La vera questione è che il suo partito, caro Renzi, insieme a quell’accozzaglia di partiti che formano il PSE non ha coesione ideale, culturale, antropologica e politica. Non bastano le “immagini”, a lei tanto care, con le camice bianco fiore. Qui ci vuole la politica e lei, ancora una volta, ha deluso le aspettative. Nonostante le citazioni poetiche da lei fatte, non abbiamo affatto sentito parole politiche. Nonostante la gravità della situazione lei continua a propinarci favole e promesse. Nonostante l’imminenza del giogo della Troika, che altro non è che la rappresentazione ultima della ferocia del neoliberismo, da lei non abbiamo sentito neppure un programma politico-industriale.

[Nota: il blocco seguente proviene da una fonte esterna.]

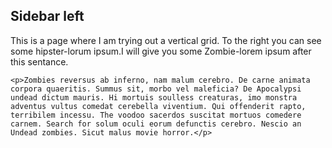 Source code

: <div class="sidebar-left">
    <h2>Sidebar left</h2>
    <p>This is a page where I am trying out a vertical grid. To the right you can see some hipster-lorum ipsum.I will give you some Zombie-lorem ipsum after this sentance.</p>

    <p>Zombies reversus ab inferno, nam malum cerebro. De carne animata corpora quaeritis. Summus sit​​, morbo vel maleficia? De Apocalypsi undead dictum mauris. Hi mortuis soulless creaturas, imo monstra adventus vultus comedat cerebella viventium. Qui offenderit rapto, terribilem incessu. The voodoo sacerdos suscitat mortuos comedere carnem. Search for solum oculi eorum defunctis cerebro. Nescio an Undead zombies. Sicut malus movie horror.</p>
</div>
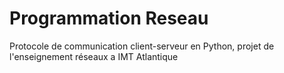 # Programmation Reseau
Protocole de communication client-serveur en Python, projet de l'enseignement réseaux a IMT Atlantique
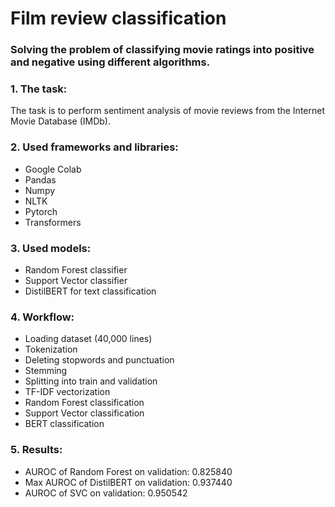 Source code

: # Film review classification
### Solving the problem of classifying movie ratings into positive and negative using different algorithms.

### 1. The task:

The task is to perform sentiment analysis of movie reviews from the Internet Movie Database (IMDb).

### 2. Used frameworks and libraries:
- Google Colab
- Pandas
- Numpy
- NLTK
- Pytorch
- Transformers

### 3. Used models:
- Random Forest classifier
- Support Vector classifier
- DistilBERT for text classification

### 4. Workflow:
- Loading dataset (40,000 lines)
- Tokenization
- Deleting stopwords and punctuation
- Stemming
- Splitting into train and validation
- TF-IDF vectorization
- Random Forest classification
- Support Vector classification
- BERT classification

### 5. Results:
- AUROC of Random Forest on validation: 0.825840
- Max AUROC of DistilBERT on validation: 0.937440
- AUROC of SVC on validation: 0.950542

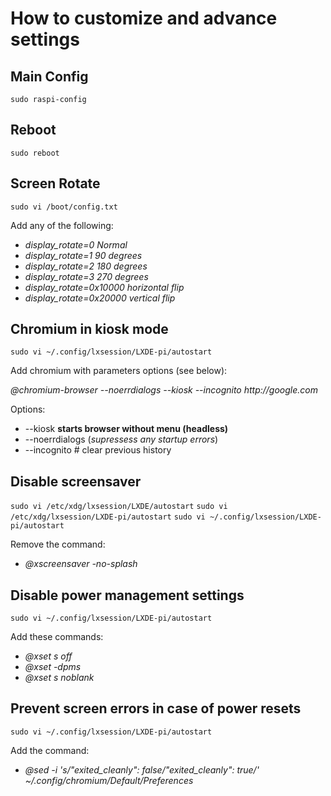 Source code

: # How to customize and advance settings

## Main Config
`sudo raspi-config`

## Reboot
`sudo reboot`

## Screen Rotate
`sudo vi /boot/config.txt`

Add any of the following:
* _display_rotate=0 Normal_
* _display_rotate=1 90 degrees_
* _display_rotate=2 180 degrees_
* _display_rotate=3 270 degrees_
* _display_rotate=0x10000 horizontal flip_
* _display_rotate=0x20000 vertical flip_

## Chromium in kiosk mode
`sudo vi ~/.config/lxsession/LXDE-pi/autostart`

Add chromium with parameters options (see below):

_@chromium-browser --noerrdialogs --kiosk --incognito http://google.com_

Options:
* --kiosk **starts browser without menu (headless)**
* --noerrdialogs (*supressess any startup errors*)
* --incognito     # clear previous history
 
## Disable screensaver
`sudo vi /etc/xdg/lxsession/LXDE/autostart`
`sudo vi /etc/xdg/lxsession/LXDE-pi/autostart`
`sudo vi ~/.config/lxsession/LXDE-pi/autostart`

Remove the command:
* _@xscreensaver -no-splash_

## Disable power management settings
`sudo vi ~/.config/lxsession/LXDE-pi/autostart`

Add these commands:
* _@xset s off_
* _@xset -dpms_
* _@xset s noblank_
 

## Prevent screen errors in case of power resets
`sudo vi ~/.config/lxsession/LXDE-pi/autostart`

Add the command:
* _@sed -i 's/"exited_cleanly": false/"exited_cleanly": true/' ~/.config/chromium/Default/Preferences_
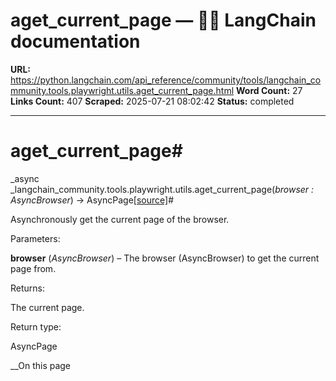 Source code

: # aget_current_page — 🦜🔗 LangChain  documentation

**URL:** https://python.langchain.com/api_reference/community/tools/langchain_community.tools.playwright.utils.aget_current_page.html
**Word Count:** 27
**Links Count:** 407
**Scraped:** 2025-07-21 08:02:42
**Status:** completed

---

# aget\_current\_page\#

_async _langchain\_community.tools.playwright.utils.aget\_current\_page\(_browser : AsyncBrowser_\) → AsyncPage[\[source\]](https://python.langchain.com/api_reference/_modules/langchain_community/tools/playwright/utils.html#aget_current_page)\#     

Asynchronously get the current page of the browser.

Parameters:     

**browser** \(_AsyncBrowser_\) – The browser \(AsyncBrowser\) to get the current page from.

Returns:     

The current page.

Return type:     

AsyncPage

__On this page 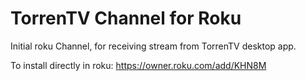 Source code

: TorrenTV Channel for Roku
======

Initial roku Channel, for receiving stream from TorrenTV desktop app.

To install directly in roku:
https://owner.roku.com/add/KHN8M
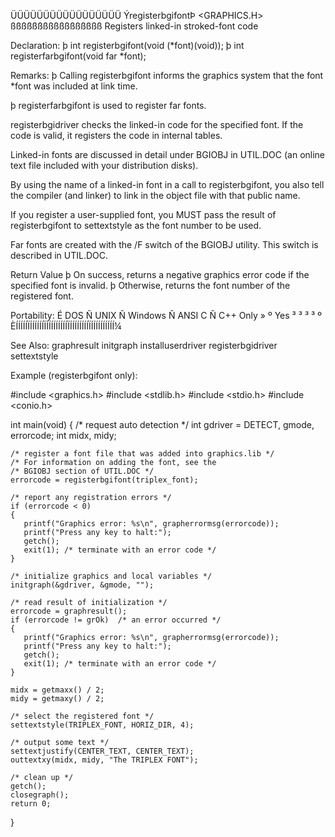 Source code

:  ÜÜÜÜÜÜÜÜÜÜÜÜÜÜÜÜÜ
 ÝregisterbgifontÞ               <GRAPHICS.H>
 ßßßßßßßßßßßßßßßßß
 Registers linked-in stroked-font code

 Declaration:
  þ int registerbgifont(void (*font)(void));
  þ int registerfarbgifont(void far *font);

 Remarks:
þ Calling registerbgifont informs the graphics system that the font *font
was included at link time.

þ registerfarbgifont is used to register far fonts.

registerbgidriver checks the linked-in code for the specified font. If the
code is valid, it registers the code in internal tables.

Linked-in fonts are discussed in detail under BGIOBJ in UTIL.DOC (an online
text file included with your distribution disks).

By using the name of a linked-in font in a call to registerbgifont, you also
tell the compiler (and linker) to link in the object file with that public
name.

If you register a user-supplied font, you MUST pass the result of
registerbgifont to settextstyle as the font number to be used.

Far fonts are created with the /F switch of the BGIOBJ utility. This switch
is described in UTIL.DOC.

 Return Value
  þ On success, returns a negative graphics error code if the specified
    font is invalid.
  þ Otherwise, returns the font number of the registered font.

 Portability:
 É DOS Ñ UNIX Ñ Windows Ñ ANSI C Ñ C++ Only »
 º Yes ³      ³         ³        ³          º
 ÈÍÍÍÍÍÏÍÍÍÍÍÍÏÍÍÍÍÍÍÍÍÍÏÍÍÍÍÍÍÍÍÏÍÍÍÍÍÍÍÍÍÍ¼

 See Also:
  graphresult         initgraph           installuserdriver
  registerbgidriver   settextstyle

 Example (registerbgifont only):

 #include <graphics.h>
 #include <stdlib.h>
 #include <stdio.h>
 #include <conio.h>

 int main(void)
 {
    /* request auto detection */
    int gdriver = DETECT, gmode, errorcode;
    int midx, midy;

    /* register a font file that was added into graphics.lib */
    /* For information on adding the font, see the
    /* BGIOBJ section of UTIL.DOC */
    errorcode = registerbgifont(triplex_font);

    /* report any registration errors */
    if (errorcode < 0)
    {
       printf("Graphics error: %s\n", grapherrormsg(errorcode));
       printf("Press any key to halt:");
       getch();
       exit(1); /* terminate with an error code */
    }

    /* initialize graphics and local variables */
    initgraph(&gdriver, &gmode, "");

    /* read result of initialization */
    errorcode = graphresult();
    if (errorcode != grOk)  /* an error occurred */
    {
       printf("Graphics error: %s\n", grapherrormsg(errorcode));
       printf("Press any key to halt:");
       getch();
       exit(1); /* terminate with an error code */
    }

    midx = getmaxx() / 2;
    midy = getmaxy() / 2;

    /* select the registered font */
    settextstyle(TRIPLEX_FONT, HORIZ_DIR, 4);

    /* output some text */
    settextjustify(CENTER_TEXT, CENTER_TEXT);
    outtextxy(midx, midy, "The TRIPLEX FONT");

    /* clean up */
    getch();
    closegraph();
    return 0;
 }


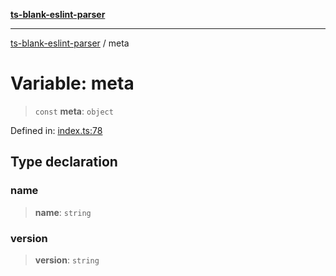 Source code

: [**ts-blank-eslint-parser**](../README.md)

***

[ts-blank-eslint-parser](../README.md) / meta

# Variable: meta

> `const` **meta**: `object`

Defined in: [index.ts:78](https://github.com/Rel1cx/ts-blank-eslint-parser/blob/3f8f943ef8e7511c2bdab4b9e4d6b571ae849175/src/index.ts#L78)

## Type declaration

### name

> **name**: `string`

### version

> **version**: `string`
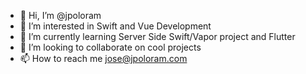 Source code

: - 👋 Hi, I’m @jpoloram
- 👀 I’m interested in Swift and Vue Development
- 🌱 I’m currently learning Server Side Swift/Vapor project and Flutter
- 💞️ I’m looking to collaborate on cool projects
- 📫 How to reach me jose@jpoloram.com

<!---
jpoloram/jpoloram is a ✨ special ✨ repository because its `README.md` (this file) appears on your GitHub profile.
You can click the Preview link to take a look at your changes.
--->
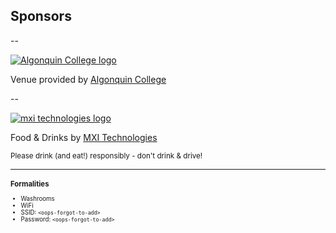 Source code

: ## Sponsors

--

[![Algonquin College logo](../../img/sponsors/algonquin-college.jpg)](http://www.algonquincollege.com/)

Venue provided by [Algonquin College](http://www.algonquincollege.com/)

--

[![mxi technologies logo](../../img/sponsors/mxi-logo.png)](http://www.mxi.com/)

Food & Drinks by [MXI Technologies](http://www.mxi.com/)

<small>Please drink (and eat!) responsibly - don't drink & drive!<small>

---

### Formalities

- Washrooms
- WiFi
 - SSID: ``<oops-forgot-to-add>``
 - Password: ``<oops-forgot-to-add>``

Su una cosa concordo con lei: i leader della così detta sinistra del Pd hanno perso legittimità. La prima volta ai tempi del Pds che all’inizio degli anni ’90 si piegò alla ricetta di Maastricht senza fiatare, e la seconda, alla fine degli anni ’90, con i bombardamenti “umanitari” in Serbia, eseguiti con orgoglio. Tralascio le ignobili trame di palazzo che hanno portato alla fine del governo di centro-sinistra del 1998 e alla definitiva privatizzazione dell’Italia. Da questi vecchi leader, e non è una questione d’anagrafe, non si possono ricevere più lezioni di sorta.

Ricordiamoci le parole di Bettino Craxi già in esilio ad Hammamet: “l’Europa sarà per noi nella migliore delle ipotesi un limbo e nella peggiore un inferno”.